McClendon attempted to defuse some of criticism. The CEO said media reports contained "a great deal of misinformation" but did not elaborate on details.
"I am deeply sorry for all the distractions of the past two weeks," he said during the call with investors.
McClendon also said Chesapeake is on track in its shift away from natural gas and toward more profitable oil production, despite projecting in crude drilling over the next few years that has worried investors.
Chesapeake, the second-largest natural gas producer after Exxon Mobil Corp., has seen its revenues fall as a glut of natural gas has pushed prices to historic lows. In February, it forecast a drop in its natural gas production and crude oil and natural gas liquids, which are used as fuel and raw material for chemicals.
But in an updated two-year production forecast released Tuesday, the company said its natural gas production would remain flat while crude oil and NGL production would be nearly half from first-quarter 2012 levels. Chesapeake shares fell more than 10% after the company released the updated forecast after market close Tuesday.
Chesapeake Chief Executive Aubrey McClendon said the drop in liquids production would only be short term as the company sold assets in key production fields such as the Permian Basin to drive down debt. The company will be able to drill more wells on land it will still own in the Eagle Ford shale in south Texas, where the company is spending a third of its capital expenditure budget, the Mississippi Lime region in Kansas and Oklahoma, and other regions.
"The selling impacts 2012 and 2013 guidance, but it doesn't do anything to our outer-year targets--we'll simply drill more wells" McClendon said during a conference call with investors.

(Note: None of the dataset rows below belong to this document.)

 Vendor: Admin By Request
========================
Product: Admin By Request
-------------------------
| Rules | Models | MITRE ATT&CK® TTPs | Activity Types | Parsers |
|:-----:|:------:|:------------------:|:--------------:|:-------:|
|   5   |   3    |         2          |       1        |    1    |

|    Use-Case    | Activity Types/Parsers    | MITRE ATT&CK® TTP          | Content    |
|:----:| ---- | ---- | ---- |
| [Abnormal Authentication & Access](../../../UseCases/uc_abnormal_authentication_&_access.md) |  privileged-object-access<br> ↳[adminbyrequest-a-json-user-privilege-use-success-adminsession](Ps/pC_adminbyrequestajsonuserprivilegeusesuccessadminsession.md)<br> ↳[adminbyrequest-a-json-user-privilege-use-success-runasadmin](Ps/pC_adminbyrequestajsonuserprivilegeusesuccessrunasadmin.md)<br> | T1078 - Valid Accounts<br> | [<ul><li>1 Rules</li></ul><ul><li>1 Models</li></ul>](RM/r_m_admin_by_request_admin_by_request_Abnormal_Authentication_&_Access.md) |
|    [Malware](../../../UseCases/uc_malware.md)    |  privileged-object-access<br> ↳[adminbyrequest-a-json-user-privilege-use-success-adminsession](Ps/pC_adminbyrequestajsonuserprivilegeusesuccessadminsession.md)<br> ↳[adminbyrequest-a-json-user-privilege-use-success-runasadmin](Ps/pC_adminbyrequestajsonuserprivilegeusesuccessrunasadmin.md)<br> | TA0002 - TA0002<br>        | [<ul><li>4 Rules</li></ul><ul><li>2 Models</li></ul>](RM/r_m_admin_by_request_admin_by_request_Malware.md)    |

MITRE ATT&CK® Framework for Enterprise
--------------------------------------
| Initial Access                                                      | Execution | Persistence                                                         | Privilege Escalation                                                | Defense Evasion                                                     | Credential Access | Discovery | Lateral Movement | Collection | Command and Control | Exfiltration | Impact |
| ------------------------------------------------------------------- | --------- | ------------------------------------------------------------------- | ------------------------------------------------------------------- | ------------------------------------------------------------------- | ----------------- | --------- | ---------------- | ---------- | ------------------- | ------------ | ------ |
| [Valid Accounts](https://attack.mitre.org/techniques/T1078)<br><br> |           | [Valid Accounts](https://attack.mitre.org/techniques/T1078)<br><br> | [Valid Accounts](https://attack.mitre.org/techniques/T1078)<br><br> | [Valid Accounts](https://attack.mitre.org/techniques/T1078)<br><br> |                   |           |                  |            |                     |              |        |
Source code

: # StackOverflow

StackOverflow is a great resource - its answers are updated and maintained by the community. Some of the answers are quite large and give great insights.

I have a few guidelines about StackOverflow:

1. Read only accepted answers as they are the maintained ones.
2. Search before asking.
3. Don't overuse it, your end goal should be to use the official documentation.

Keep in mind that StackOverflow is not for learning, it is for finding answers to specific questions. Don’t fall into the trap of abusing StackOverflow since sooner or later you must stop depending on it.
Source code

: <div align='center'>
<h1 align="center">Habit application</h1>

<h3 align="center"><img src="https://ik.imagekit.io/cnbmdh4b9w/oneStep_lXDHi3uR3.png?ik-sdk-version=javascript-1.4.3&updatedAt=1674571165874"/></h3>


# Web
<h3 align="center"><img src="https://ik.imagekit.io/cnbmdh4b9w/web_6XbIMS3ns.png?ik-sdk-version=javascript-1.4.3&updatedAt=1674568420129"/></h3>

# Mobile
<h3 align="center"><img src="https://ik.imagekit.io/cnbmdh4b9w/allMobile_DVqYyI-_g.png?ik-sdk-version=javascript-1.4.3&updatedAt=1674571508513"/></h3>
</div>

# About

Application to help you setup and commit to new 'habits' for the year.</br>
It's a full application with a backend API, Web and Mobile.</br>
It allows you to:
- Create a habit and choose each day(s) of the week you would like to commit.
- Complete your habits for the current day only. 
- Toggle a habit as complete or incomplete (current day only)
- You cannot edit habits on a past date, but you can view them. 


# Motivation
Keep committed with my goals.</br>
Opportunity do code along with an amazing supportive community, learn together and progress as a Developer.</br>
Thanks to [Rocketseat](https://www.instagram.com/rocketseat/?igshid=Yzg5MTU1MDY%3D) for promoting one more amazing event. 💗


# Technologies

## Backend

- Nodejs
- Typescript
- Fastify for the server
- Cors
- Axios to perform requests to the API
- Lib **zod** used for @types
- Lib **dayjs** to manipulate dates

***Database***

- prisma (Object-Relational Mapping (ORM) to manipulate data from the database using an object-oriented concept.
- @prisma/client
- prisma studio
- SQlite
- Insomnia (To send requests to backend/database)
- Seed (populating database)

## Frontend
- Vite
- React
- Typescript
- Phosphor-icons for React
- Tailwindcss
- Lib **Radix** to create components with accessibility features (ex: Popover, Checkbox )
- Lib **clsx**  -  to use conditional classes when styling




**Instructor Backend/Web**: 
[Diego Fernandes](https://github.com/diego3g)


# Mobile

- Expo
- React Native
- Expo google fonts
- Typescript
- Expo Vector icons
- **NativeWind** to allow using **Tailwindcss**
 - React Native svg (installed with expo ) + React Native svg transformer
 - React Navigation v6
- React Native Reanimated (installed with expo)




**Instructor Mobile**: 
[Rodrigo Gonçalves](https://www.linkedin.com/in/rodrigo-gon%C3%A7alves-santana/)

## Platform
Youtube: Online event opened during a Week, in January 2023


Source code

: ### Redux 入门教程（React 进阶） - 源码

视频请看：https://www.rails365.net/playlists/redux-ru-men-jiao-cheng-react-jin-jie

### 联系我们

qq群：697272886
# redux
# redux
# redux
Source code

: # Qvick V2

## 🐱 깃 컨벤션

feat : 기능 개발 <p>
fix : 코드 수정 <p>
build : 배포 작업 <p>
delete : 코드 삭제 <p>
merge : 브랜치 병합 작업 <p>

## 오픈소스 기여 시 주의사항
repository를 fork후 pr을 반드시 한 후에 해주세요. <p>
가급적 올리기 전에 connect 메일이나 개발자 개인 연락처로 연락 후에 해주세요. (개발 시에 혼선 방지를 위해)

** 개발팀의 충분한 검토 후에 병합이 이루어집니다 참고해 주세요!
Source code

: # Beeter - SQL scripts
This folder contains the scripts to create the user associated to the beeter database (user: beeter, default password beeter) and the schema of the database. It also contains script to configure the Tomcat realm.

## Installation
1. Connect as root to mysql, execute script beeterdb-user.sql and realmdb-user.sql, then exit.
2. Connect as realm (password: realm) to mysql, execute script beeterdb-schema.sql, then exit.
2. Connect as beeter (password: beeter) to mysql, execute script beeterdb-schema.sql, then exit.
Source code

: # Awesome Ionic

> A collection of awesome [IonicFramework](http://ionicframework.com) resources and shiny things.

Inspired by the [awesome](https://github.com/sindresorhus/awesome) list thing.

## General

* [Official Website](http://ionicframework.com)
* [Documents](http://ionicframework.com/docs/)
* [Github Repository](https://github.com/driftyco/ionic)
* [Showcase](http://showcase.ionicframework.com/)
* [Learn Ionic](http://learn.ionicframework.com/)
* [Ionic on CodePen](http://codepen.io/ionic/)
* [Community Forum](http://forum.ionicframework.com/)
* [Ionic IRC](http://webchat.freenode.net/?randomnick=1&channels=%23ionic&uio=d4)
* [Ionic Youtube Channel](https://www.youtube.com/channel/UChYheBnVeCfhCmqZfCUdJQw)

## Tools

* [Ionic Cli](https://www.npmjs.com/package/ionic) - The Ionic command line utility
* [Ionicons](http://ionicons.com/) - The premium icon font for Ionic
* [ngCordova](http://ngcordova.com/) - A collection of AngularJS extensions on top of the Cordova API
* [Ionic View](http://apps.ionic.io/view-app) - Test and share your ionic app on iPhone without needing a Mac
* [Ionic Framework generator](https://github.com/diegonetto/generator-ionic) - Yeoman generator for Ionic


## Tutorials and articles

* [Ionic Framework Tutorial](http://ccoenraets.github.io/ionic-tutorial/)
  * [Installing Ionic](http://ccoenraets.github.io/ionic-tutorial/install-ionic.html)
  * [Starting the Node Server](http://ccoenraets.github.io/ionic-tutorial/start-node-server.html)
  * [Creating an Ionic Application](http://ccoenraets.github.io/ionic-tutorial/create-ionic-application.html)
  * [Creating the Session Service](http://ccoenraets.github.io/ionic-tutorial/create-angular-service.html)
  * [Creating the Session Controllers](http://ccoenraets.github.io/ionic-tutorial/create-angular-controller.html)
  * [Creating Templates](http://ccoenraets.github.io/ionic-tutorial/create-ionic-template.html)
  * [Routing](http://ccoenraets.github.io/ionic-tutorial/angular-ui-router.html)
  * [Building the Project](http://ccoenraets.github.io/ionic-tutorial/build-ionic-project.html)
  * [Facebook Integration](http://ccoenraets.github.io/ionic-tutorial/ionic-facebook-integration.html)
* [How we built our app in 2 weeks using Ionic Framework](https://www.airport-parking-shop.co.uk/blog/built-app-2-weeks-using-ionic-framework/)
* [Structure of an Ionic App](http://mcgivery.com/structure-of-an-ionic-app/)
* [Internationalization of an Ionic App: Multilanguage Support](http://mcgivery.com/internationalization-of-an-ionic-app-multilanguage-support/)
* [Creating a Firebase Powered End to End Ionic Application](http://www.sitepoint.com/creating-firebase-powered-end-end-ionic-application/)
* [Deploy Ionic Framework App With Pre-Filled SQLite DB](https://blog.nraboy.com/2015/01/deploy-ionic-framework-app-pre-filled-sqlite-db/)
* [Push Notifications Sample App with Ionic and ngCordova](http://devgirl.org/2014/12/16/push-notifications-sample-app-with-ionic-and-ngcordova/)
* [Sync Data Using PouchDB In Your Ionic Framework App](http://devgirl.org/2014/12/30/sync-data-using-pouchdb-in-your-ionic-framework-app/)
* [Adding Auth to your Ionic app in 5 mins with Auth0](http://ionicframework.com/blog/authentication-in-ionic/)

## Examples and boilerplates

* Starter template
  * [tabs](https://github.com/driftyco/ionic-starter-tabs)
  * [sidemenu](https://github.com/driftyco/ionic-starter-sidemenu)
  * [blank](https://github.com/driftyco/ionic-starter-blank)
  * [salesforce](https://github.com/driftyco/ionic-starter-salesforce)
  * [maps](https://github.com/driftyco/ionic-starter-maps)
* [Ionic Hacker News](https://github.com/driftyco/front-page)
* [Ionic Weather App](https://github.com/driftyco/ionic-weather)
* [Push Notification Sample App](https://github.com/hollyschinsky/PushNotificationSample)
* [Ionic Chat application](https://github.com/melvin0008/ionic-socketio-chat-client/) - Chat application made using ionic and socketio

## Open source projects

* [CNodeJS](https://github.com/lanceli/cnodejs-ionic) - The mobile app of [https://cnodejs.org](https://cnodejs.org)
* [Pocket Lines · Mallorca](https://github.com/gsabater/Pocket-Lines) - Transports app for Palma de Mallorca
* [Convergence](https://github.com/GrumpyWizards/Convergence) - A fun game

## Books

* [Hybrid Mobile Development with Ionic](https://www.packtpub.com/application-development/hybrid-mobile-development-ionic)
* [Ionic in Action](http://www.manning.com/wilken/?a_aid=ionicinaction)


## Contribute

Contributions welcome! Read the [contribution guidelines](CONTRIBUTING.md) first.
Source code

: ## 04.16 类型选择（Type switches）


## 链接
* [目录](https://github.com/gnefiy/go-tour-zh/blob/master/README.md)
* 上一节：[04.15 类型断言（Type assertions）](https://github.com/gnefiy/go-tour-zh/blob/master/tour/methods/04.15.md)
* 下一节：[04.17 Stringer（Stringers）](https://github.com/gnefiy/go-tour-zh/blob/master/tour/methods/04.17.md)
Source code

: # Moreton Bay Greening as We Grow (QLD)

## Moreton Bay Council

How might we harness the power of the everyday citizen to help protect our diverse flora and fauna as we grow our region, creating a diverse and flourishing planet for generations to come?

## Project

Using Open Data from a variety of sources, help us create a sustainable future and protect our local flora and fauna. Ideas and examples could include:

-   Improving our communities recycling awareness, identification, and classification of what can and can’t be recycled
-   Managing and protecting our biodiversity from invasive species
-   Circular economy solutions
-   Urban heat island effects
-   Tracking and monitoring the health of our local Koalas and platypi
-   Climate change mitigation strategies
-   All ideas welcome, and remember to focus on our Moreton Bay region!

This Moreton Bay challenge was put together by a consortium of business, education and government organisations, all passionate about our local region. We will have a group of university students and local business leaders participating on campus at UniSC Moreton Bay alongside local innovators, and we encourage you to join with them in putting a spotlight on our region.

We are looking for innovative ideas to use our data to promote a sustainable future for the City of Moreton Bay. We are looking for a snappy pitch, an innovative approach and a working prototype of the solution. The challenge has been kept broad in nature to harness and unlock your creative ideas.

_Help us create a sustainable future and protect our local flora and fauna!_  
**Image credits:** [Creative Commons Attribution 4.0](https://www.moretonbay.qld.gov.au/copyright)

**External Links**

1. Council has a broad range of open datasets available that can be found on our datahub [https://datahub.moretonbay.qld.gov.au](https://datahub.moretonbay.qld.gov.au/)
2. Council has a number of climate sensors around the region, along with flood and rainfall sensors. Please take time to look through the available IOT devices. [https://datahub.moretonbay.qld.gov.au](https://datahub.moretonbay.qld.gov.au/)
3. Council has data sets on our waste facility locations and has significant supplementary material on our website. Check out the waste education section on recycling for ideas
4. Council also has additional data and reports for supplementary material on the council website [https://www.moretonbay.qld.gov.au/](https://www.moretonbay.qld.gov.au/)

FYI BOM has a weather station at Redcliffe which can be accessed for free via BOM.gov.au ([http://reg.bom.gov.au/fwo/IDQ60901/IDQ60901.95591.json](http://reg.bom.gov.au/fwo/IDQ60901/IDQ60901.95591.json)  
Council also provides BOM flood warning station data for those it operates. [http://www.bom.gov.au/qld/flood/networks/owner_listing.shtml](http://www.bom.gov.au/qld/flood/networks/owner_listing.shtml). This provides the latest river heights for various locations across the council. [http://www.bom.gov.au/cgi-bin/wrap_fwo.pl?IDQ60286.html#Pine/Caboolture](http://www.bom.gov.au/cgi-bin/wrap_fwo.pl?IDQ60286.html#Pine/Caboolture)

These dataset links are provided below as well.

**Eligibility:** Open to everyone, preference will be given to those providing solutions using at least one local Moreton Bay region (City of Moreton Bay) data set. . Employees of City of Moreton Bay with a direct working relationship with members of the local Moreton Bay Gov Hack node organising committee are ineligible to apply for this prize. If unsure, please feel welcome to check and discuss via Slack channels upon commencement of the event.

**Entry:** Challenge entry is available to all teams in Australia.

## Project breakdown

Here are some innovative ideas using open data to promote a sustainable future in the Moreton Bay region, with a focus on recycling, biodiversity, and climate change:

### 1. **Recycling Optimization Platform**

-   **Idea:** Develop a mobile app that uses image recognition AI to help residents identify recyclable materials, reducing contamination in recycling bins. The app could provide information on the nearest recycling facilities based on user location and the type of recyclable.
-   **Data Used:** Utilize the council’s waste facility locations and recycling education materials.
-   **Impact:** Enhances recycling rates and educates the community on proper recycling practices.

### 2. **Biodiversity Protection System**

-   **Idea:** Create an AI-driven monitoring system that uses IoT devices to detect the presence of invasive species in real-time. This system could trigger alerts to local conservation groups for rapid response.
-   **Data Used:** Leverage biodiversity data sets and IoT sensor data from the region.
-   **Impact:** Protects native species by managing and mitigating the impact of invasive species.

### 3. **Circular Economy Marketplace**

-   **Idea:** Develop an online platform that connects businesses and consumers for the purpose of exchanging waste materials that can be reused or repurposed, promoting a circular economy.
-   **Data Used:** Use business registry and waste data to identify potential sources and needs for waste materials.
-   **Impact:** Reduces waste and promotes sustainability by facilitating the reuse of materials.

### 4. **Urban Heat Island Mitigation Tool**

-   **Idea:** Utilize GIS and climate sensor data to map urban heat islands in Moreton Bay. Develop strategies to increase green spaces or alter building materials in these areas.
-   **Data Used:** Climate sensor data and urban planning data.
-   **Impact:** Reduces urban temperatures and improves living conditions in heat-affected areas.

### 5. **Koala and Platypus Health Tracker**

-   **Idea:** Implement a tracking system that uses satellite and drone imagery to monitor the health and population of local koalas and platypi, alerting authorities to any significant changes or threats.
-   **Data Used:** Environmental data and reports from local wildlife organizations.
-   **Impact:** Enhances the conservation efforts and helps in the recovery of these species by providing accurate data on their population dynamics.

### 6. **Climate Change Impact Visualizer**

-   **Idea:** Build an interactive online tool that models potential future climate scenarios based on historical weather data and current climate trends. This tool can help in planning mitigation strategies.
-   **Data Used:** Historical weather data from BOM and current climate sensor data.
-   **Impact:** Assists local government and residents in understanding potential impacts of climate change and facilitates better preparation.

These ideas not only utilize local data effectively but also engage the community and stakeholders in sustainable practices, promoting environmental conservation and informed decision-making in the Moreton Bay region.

McClendon reiterated Chesapeake's goal to make $11.5 billion in asset sales and joint ventures in 2012 and bring the company's overall debt to $9.5 billion by the end of 2012. With natural gas prices at $2.50 a million British thermal unit, the company will have to "work harder" on asset sales to bring in enough money to pay down the debt, McClendon said.
Chesapeake Energy reported Tuesday a first quarter loss of $28 million on revenue of $2.42 billion, compared with a year-earlier loss of $162 million, missing analysts' targets.
Chesapeake expects to sell its Permian Basin oil and gas fields assets in West Texas in the third quarter, McClendon said. It also hopes to form joint ventures using its assets in the Mississippi Lime oil field in the next few months, and sell production rights to some of its assets in the Eagle Ford. It could also sell its oilfield services and midstream businesses.
Asset sales, an increase in natural gas prices to around $5 a million British thermal unit and increased oil production should bring Chesapeake $7 billion in cash flow by 2014, money that the company could then use for a share buyback, McClendon said.